Avverso la pronuncia il (...), tramite difensore fiduciario, propone ricorso per cassazione affidato ad un unico ed articolato motivo con cui deduce, ai sensi dell'art. 606, c. 1, lett. b) e lett. e), c.p.p., Inosservanza o erronea applicazione della legge, in relazione agli artt. 53 e 58 L. n. 689 del 1981, manifesta illogicità e contraddittorietà della motivazione, per non aver la Corte territoriale ritenuto di sostituire la pena detentiva irrogata, indubbiamente breve, con quella pecuniaria, come previsto dalle richiamate disposizioni, in difetto di prova della solvibilità del reo, attesa la natura stessa del reato contestato nel capo d'imputazione. Evidenzia la difesa dei ricorrente che ragguagliando la sanzione pecuniaria sostitutiva nella misura di 38 euro per ciascun giorno di carcere, ai sensi dell'art. 135 c.p., ben difficilmente potrebbe affermarsi l'insostenibilità del pagamento dei relativo Importo (euro 1.140) anche per un soggetto che, come il (...), non dispone di rilevanti risorse economiche, e conclude invocando l'annullamento con rinvio della sentenza impugnata.

 

Considerato in diritto

 

Il ricorso è fondato.

Giova premettere, per quanto qui rileva, che ai sensi dell'art. 3, comma 6, D.lgs. n. 8/2016 recante "Disposizioni in materia di depenalizzazione, a norma dell'art. 2, comma 2, L. n. 28 aprile 2014, n. 67", il delitto di omesso versamento delle ritenute previdenziali e assistenziali operate dal datore di lavoro sulle retribuzioni dei lavoratori, per un importo superiore a euro 10.000 annui, continua ad essere punito con la reclusione fino a tre anni e con la multa fino a euro 1.032 (ipotesi non depenalizzata).

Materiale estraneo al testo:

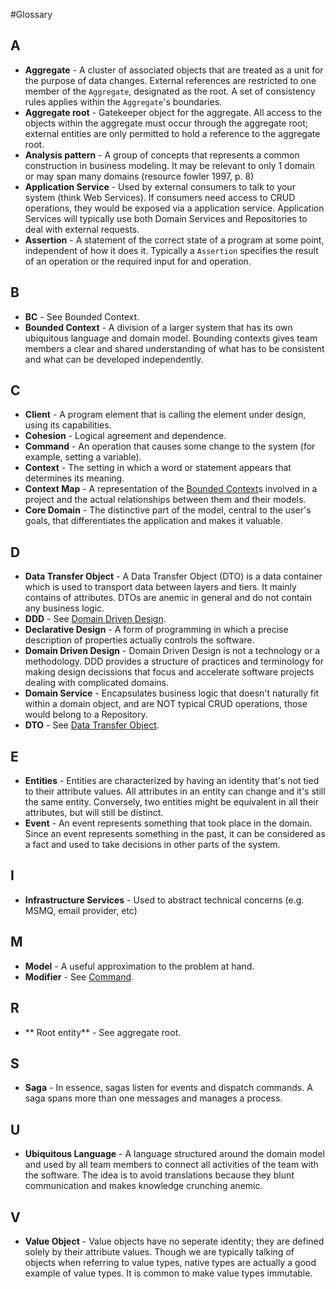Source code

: #Glossary

## A

* **Aggregate** - A cluster of associated objects that are treated as a unit for the purpose of data changes. External references are restricted to one member of the `Aggregate`, designated as the root. A set of consistency rules applies within the `Aggregate`'s boundaries.
* **Aggregate root** - Gatekeeper object for the aggregate. All access to the objects within the aggregate must occur through the aggregate root; external entities are only permitted to hold a reference to the aggregate root.
* **Analysis pattern** - A group of concepts that represents a common construction in business modeling. It may be relevant to only 1 domain or may span many domains (resource fowler 1997, p. 8)
* **Application Service** - Used by external consumers to talk to your system (think Web Services). If consumers need access to CRUD operations, they would be exposed via a application service. Application Services will typically use both Domain Services and Repositories to deal with external requests.
* **Assertion** - A statement of the correct state of a program at some point, independent of how it does it. Typically a `Assertion` specifies the result of an operation or the required input for and operation.

## B

* **BC** - See Bounded Context.
* **Bounded Context** - A division of a larger system that has its own ubiquitous language and domain model. Bounding contexts gives team members a clear and shared understanding of what has to be consistent and what can be developed independently.

## C

* **Client** - A program element that is calling the element under design, using its capabilities.
* **Cohesion** - Logical agreement and dependence.
* **Command** - An operation that causes some change to the system (for example, setting a variable).
* **Context** - The setting in which a word or statement appears that determines its meaning.
* **Context Map** - A representation of the [Bounded Context](#Bounded_Context)s involved in a project and the actual relationships between them and their models.
* **Core Domain** - The distinctive part of the model, central to the user's goals, that differentiates the application and makes it valuable.

## D

* **Data Transfer Object** - A Data Transfer Object (DTO) is a data container which is used to transport data between layers and tiers. It mainly contains of attributes. DTOs are anemic in general and do not contain any business logic.
* **DDD** - See [Domain Driven Design](#Domain_Driven_Design).
* **Declarative Design** - A form of programming in which a precise description of properties actually controls the software.
* **Domain Driven Design** - Domain Driven Design is not a technology or a methodology. DDD provides a structure of practices and terminology for making design decissions that focus and accelerate software projects dealing with complicated domains.
* **Domain Service** - Encapsulates business logic that doesn't naturally fit within a domain object, and are NOT typical CRUD operations, those would belong to a Repository.
* **DTO** - See [Data Transfer Object](#Data_Transfer_Object).

## E

* **Entities** - Entities are characterized by having an identity that's not tied to their attribute values. All attributes in an entity can change and it's still the same entity. Conversely, two entities might be equivalent in all their attributes, but will still be distinct.
* **Event** - An event represents something that took place in the domain. Since an event represents something in the past, it can be considered as a fact and used to take decisions in other parts of the system.

## I

* **Infrastructure Services** - Used to abstract technical concerns (e.g. MSMQ, email provider, etc)

## M

* **Model** - A useful approximation to the problem at hand.
* **Modifier** - See [Command](#Command).

## R

* ** Root entity** - See aggregate root.

## S

* **Saga** - In essence, sagas listen for events and dispatch commands. A saga spans more than one messages and manages a process.

## U

* **Ubiquitous Language** - A language structured around the domain model and used by all team members to connect all activities of the team with the software. The idea is to avoid translations because they blunt communication and makes knowledge crunching anemic.

## V

* **Value Object** - Value objects have no seperate identity; they are defined solely by their attribute values. Though we are typically talking of objects when referring to value types, native types are actually a good example of value types. It is common to make value types immutable.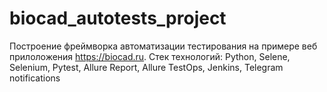 # biocad_autotests_project
Построение фреймворка автоматизации тестирования на примере веб прилоложения https://biocad.ru. Стек технологий: Python, Selene, Selenium, Pytest, Allure Report, Allure TestOps, Jenkins, Telegram notifications
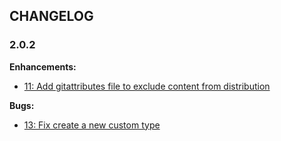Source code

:## CHANGELOG

### 2.0.2

**Enhancements:**

* [11: Add gitattributes file to exclude content from distribution](https://github.com/acelaya/doctrine-enum-type/issues/11)

**Bugs:**

* [13: Fix create a new custom type](https://github.com/acelaya/doctrine-enum-type/issues/13)
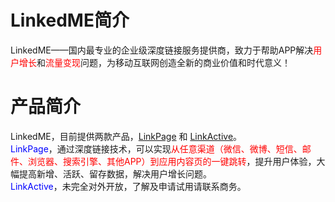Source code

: # LinkedME简介
LinkedME——国内最专业的企业级深度链接服务提供商，致力于帮助APP解决<font color="red">用户增长</font>和<font color="red">流量变现</font>问题，为移动互联网创造全新的商业价值和时代意义！

# 产品简介
LinkedME，目前提供两款产品，<font color="blue">[LinkPage](https://www.linkedme.cc/linkpage.html)</font> 和 <font color="blue">[LinkActive](https://www.linkedme.cc/linkactive.html)</font>。  
<font color="blue">LinkPage</font>，通过深度链接技术，可以实现<font color="red">从任意渠道（微信、微博、短信、邮件、浏览器、搜索引擎、其他APP）到应用内容页的一键跳转</font>，提升用户体验，大幅提高新增、活跃、留存数据，解决用户增长问题。  
<font color="blue">LinkActive</font>，未完全对外开放，了解及申请试用请联系商务。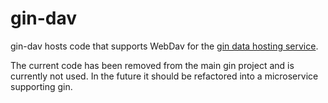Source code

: # gin-dav

gin-dav hosts code that supports WebDav for the [gin data hosting service](https://github.com/G-Node/gogs).

The current code has been removed from the main gin project and is currently not used. In the future it should be refactored into a microservice supporting gin.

Con la sentenza impugnata, la Corte di Appello di Brescia, in relazione alla condanna inflitta al ricorrente per avere violato la L. n. 638 del 1983, art. 2, comma 1 bis, ha ribadito il diniego di concessione delle attenuanti generiche, ha confermato il trattamento sanzionatorio applicato dal Tribunale, ha poi riconosciuto al condannato il beneficio della non menzione della condanna, in primo grado non concesso, ed ha invece respinto la richiesta di sostituzione della pena detentiva di mesi uno di arresto con la corrispondente pena pecuniaria.

Il (...) si duole di tale ultima statuizione perché contraria ai disposto degli artt. 53 e 58 L. n. 689 del 1981 e perché sorretta da motivazione manifestamente illogicità e contraddittorietà.

Secondo l'orientamento costante di questa Corte la sostituzione delle pene detentive brevi è rimessa ad una valutazione discrezionale del giudice, che deve essere condotta in osservanza dei criteri di cui all’art. 133 c.p., prendendo in esame, tra l’altro, le modalità del fatto per il quale è intervenuta condanna e la personalità del condannato (Sez. 5, 23.11.06, Rv. 235695) ed è consentita anche in relazione a condanna inflitta a persona in condizioni economiche disagiate, poiché la prognosi di inadempimento, ostativa alla sostituzione in forza dell’art. 58, secondo comma, L. n. 689 del 1981, si riferisce soltanto alle pene sostitutive di quella detentiva accompagnate da prescrizioni, ossia alla semidetenzione e alla libertà controllata (Sez. 6, n. 36639 del 10/7/2014, Rv. 260333, Sez. U., n. 24476 del 22/4/2010, Gagliardi, Rv. 247274).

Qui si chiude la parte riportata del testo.